REQUIRED WORK: Wherever the string "questions" appears in the entries below, return the line that holds it.

[Data entries]

____

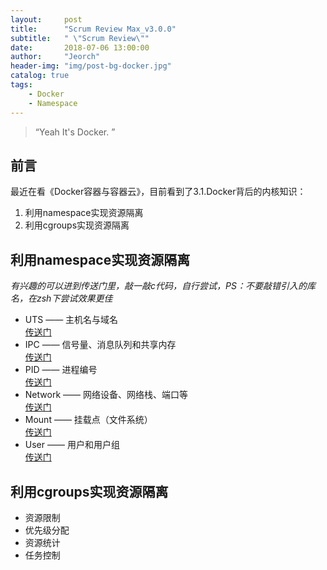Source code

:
 ```yaml
---
layout:     post
title:      "Scrum Review Max_v3.0.0"
subtitle:   " \"Scrum Review\""
date:       2018-07-06 13:00:00
author:     "Jeorch"
header-img: "img/post-bg-docker.jpg"
catalog: true
tags:
    - Docker
    - Namespace
---
```


> “Yeah It's Docker. ”


## 前言

最近在看《Docker容器与容器云》，目前看到了3.1.Docker背后的内核知识：
  1. 利用namespace实现资源隔离
  2. 利用cgroups实现资源隔离

## 利用namespace实现资源隔离
*有兴趣的可以进到传送门里，敲一敲c代码，自行尝试，PS：不要敲错引入的库名，在zsh下尝试效果更佳*
  - UTS —— 主机名与域名 <br/>[传送门](http://dockone.io/article/76)
  - IPC —— 信号量、消息队列和共享内存  <br/>[传送门](http://dockone.io/article/79)
  - PID —— 进程编号 <br/>[传送门](http://dockone.io/article/81)
  - Network —— 网络设备、网络栈、端口等 <br/>[传送门](http://dockone.io/article/83)
  - Mount —— 挂载点（文件系统）  <br/>[传送门](http://dockone.io/article/82)
  - User —— 用户和用户组  <br/>[传送门](https://yq.aliyun.com/articles/30349)

## 利用cgroups实现资源隔离

- 资源限制
- 优先级分配
- 资源统计
- 任务控制
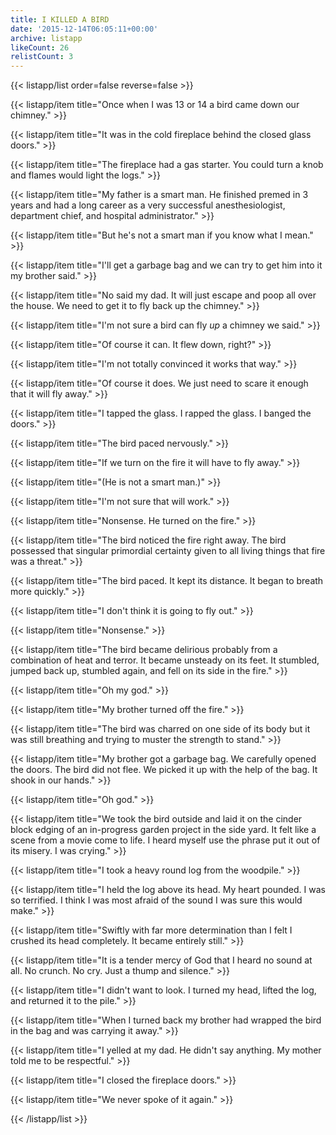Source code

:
 ```yaml
---
title: I KILLED A BIRD
date: '2015-12-14T06:05:11+00:00'
archive: listapp
likeCount: 26
relistCount: 3
---
```



{{< listapp/list order=false reverse=false >}}

   {{< listapp/item title="Once when I was 13 or 14 a bird came down our chimney." >}}

   {{< listapp/item title="It was in the cold fireplace behind the closed glass doors." >}}

   {{< listapp/item title="The fireplace had a gas starter. You could turn a knob and flames would light the logs." >}}

   {{< listapp/item title="My father is a smart man. He finished premed in 3 years and had a long career as a very successful anesthesiologist, department chief, and hospital administrator." >}}

   {{< listapp/item title="But he's not a smart man if you know what I mean." >}}

   {{< listapp/item title="I'll get a garbage bag and we can try to get him into it my brother said." >}}

   {{< listapp/item title="No said my dad. It will just escape and poop all over the house. We need to get it to fly back up the chimney." >}}

   {{< listapp/item title="I'm not sure a bird can fly *up* a chimney we said." >}}

   {{< listapp/item title="Of course it can. It flew down, right?" >}}

   {{< listapp/item title="I'm not totally convinced it works that way." >}}

   {{< listapp/item title="Of course it does. We just need to scare it enough that it will fly away." >}}

   {{< listapp/item title="I tapped the glass. I rapped the glass. I banged the doors." >}}

   {{< listapp/item title="The bird paced nervously." >}}

   {{< listapp/item title="If we turn on the fire it will have to fly away." >}}

   {{< listapp/item title="(He is not a smart man.)" >}}

   {{< listapp/item title="I'm not sure that will work." >}}

   {{< listapp/item title="Nonsense. He turned on the fire." >}}

   {{< listapp/item title="The bird noticed the fire right away. The bird possessed that singular primordial certainty given to all living things that fire was a threat." >}}

   {{< listapp/item title="The bird paced. It kept its distance. It began to breath more quickly." >}}

   {{< listapp/item title="I don't think it is going to fly out." >}}

   {{< listapp/item title="Nonsense." >}}

   {{< listapp/item title="The bird became delirious probably from a combination of heat and terror. It became unsteady on its feet. It stumbled, jumped back up, stumbled again, and fell on its side in the fire." >}}

   {{< listapp/item title="Oh my god." >}}

   {{< listapp/item title="My brother turned off the fire." >}}

   {{< listapp/item title="The bird was charred on one side of its body but it was still breathing and trying to muster the strength to stand." >}}

   {{< listapp/item title="My brother got a garbage bag. We carefully opened the doors. The bird did not flee. We picked it up with the help of the bag. It shook in our hands." >}}

   {{< listapp/item title="Oh god." >}}

   {{< listapp/item title="We took the bird outside and laid it on the cinder block edging of an in-progress garden project in the side yard. It felt like a scene from a movie come to life. I heard myself use the phrase put it out of its misery. I was crying." >}}

   {{< listapp/item title="I took a heavy round log from the woodpile." >}}

   {{< listapp/item title="I held the log above its head. My heart pounded. I was so terrified. I think I was most afraid of the sound I was sure this would make." >}}

   {{< listapp/item title="Swiftly with far more determination than I felt I crushed its head completely. It became entirely still." >}}

   {{< listapp/item title="It is a tender mercy of God that I heard no sound at all. No crunch. No cry. Just a thump and silence." >}}

   {{< listapp/item title="I didn't want to look. I turned my head, lifted the log, and returned it to the pile." >}}

   {{< listapp/item title="When I turned back my brother had wrapped the bird in the bag and was carrying it away." >}}

   {{< listapp/item title="I yelled at my dad. He didn't say anything. My mother told me to be respectful." >}}

   {{< listapp/item title="I closed the fireplace doors." >}}

   {{< listapp/item title="We never spoke of it again." >}}

{{< /listapp/list >}}
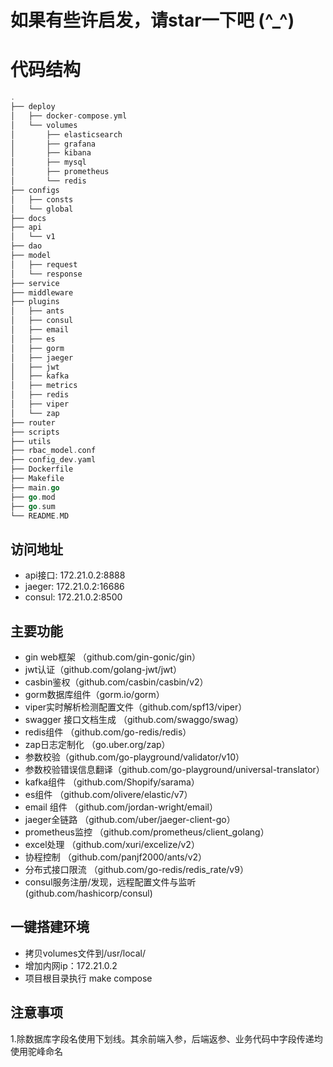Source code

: # 如果有些许启发，请star一下吧 (^_^)
# 代码结构
``` go
.
├── deploy
│   ├── docker-compose.yml
│   └── volumes
│       ├── elasticsearch
│       ├── grafana
│       ├── kibana
│       ├── mysql
│       ├── prometheus
│       └── redis
├── configs
│   ├── consts
│   └── global
├── docs
├── api
│   └── v1
├── dao
├── model
│   ├── request
│   └── response
├── service
├── middleware
├── plugins
│   ├── ants
│   ├── consul
│   ├── email
│   ├── es
│   ├── gorm
│   ├── jaeger
│   ├── jwt
│   ├── kafka
│   ├── metrics
│   ├── redis
│   ├── viper
│   └── zap
├── router
├── scripts
├── utils
├── rbac_model.conf
├── config_dev.yaml
├── Dockerfile
├── Makefile
├── main.go
├── go.mod
├── go.sum
└── README.MD

```
## 访问地址
- api接口:      172.21.0.2:8888
- jaeger:       172.21.0.2:16686
- consul:       172.21.0.2:8500

## 主要功能
- gin web框架 （github.com/gin-gonic/gin）
- jwt认证（github.com/golang-jwt/jwt）
- casbin鉴权（github.com/casbin/casbin/v2）
- gorm数据库组件（gorm.io/gorm）
- viper实时解析检测配置文件（github.com/spf13/viper）
- swagger 接口文档生成 （github.com/swaggo/swag）
- redis组件 （github.com/go-redis/redis）
- zap日志定制化 （go.uber.org/zap）
- 参数校验（github.com/go-playground/validator/v10）
- 参数校验错误信息翻译（github.com/go-playground/universal-translator）
- kafka组件 （github.com/Shopify/sarama）
- es组件 （github.com/olivere/elastic/v7）
- email 组件 （github.com/jordan-wright/email）
- jaeger全链路 （github.com/uber/jaeger-client-go）
- prometheus监控 （github.com/prometheus/client_golang）
- excel处理 （github.com/xuri/excelize/v2）
- 协程控制 （github.com/panjf2000/ants/v2）
- 分布式接口限流 （github.com/go-redis/redis_rate/v9）
- consul服务注册/发现，远程配置文件与监听 (github.com/hashicorp/consul)

## 一键搭建环境
- 拷贝volumes文件到/usr/local/
- 增加内网ip：172.21.0.2
- 项目根目录执行 make compose

## 注意事项
1.除数据库字段名使用下划线。其余前端入参，后端返参、业务代码中字段传递均使用驼峰命名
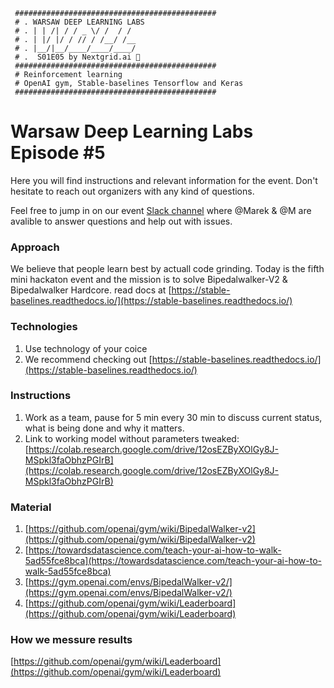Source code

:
 ```
 #############################################    
 # . WARSAW DEEP LEARNING LABS
 # . | | /| / / _ \/ /  / /     
 # . | |/ |/ / // / /__/ /__    
 # . |__/|__/____/____/____/    
 # .  S01E05 by Nextgrid.ai 👾
 #############################################    
 # Reinforcement learning 
 # OpenAI gym, Stable-baselines Tensorflow and Keras
 #############################################
```

# Warsaw Deep Learning Labs Episode #5

Here you will find instructions and relevant information for the event. Don't hesitate to reach out organizers with any kind of questions.

Feel free to jump in on our event [Slack channel](https://join.slack.com/t/warsawdeeplea-lin3168/shared_invite/enQtODEyMjA1NTE1NjA3LWQ0Y2Q2OGUwNzBmMjljMDA1NGZmMWFmZTEzZWRkZjlkOTQ1YTQ4OTI4MzdhMDBmNjhmOWEyZDkzNDQ4MTQ5Njg) where @Marek & @M are avalible to answer questions and help out with issues.

### Approach
We believe that people learn best by actuall code grinding. Today is the fifth mini hackaton event and the mission is to solve Bipedalwalker-V2 & Bipedalwalker Hardcore. read docs at [https://stable-baselines.readthedocs.io/](https://stable-baselines.readthedocs.io/)

### Technologies 

1. Use technology of your coice 
2. We recommend checking out [https://stable-baselines.readthedocs.io/](https://stable-baselines.readthedocs.io/)


### Instructions

1. Work as a team, pause for 5 min every 30 min to discuss current status, what is being done and why it matters. 
2. Link to working model without parameters tweaked: [https://colab.research.google.com/drive/12osEZByXOlGy8J-MSpkl3faObhzPGIrB](https://colab.research.google.com/drive/12osEZByXOlGy8J-MSpkl3faObhzPGIrB)


### Material 
1. [https://github.com/openai/gym/wiki/BipedalWalker-v2](https://github.com/openai/gym/wiki/BipedalWalker-v2)
2. [https://towardsdatascience.com/teach-your-ai-how-to-walk-5ad55fce8bca](https://towardsdatascience.com/teach-your-ai-how-to-walk-5ad55fce8bca)
3. [https://gym.openai.com/envs/BipedalWalker-v2/](https://gym.openai.com/envs/BipedalWalker-v2/)
4. [https://github.com/openai/gym/wiki/Leaderboard](https://github.com/openai/gym/wiki/Leaderboard)


### How we messure results 
 [https://github.com/openai/gym/wiki/Leaderboard](https://github.com/openai/gym/wiki/Leaderboard)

____

SOLUTION:
Here you will find instructions and relevant information for the event. Don't hesitate to reach out organizers with any kind of questions.
Feel free to jump in on our event [Slack channel](https://join.slack.com/t/warsawdeeplea-lin3168/shared_invite/enQtODEyMjA1NTE1NjA3LWQ0Y2Q2OGUwNzBmMjljMDA1NGZmMWFmZTEzZWRkZjlkOTQ1YTQ4OTI4MzdhMDBmNjhmOWEyZDkzNDQ4MTQ5Njg) where @Marek & @M are avalible to answer questions and help out with issues.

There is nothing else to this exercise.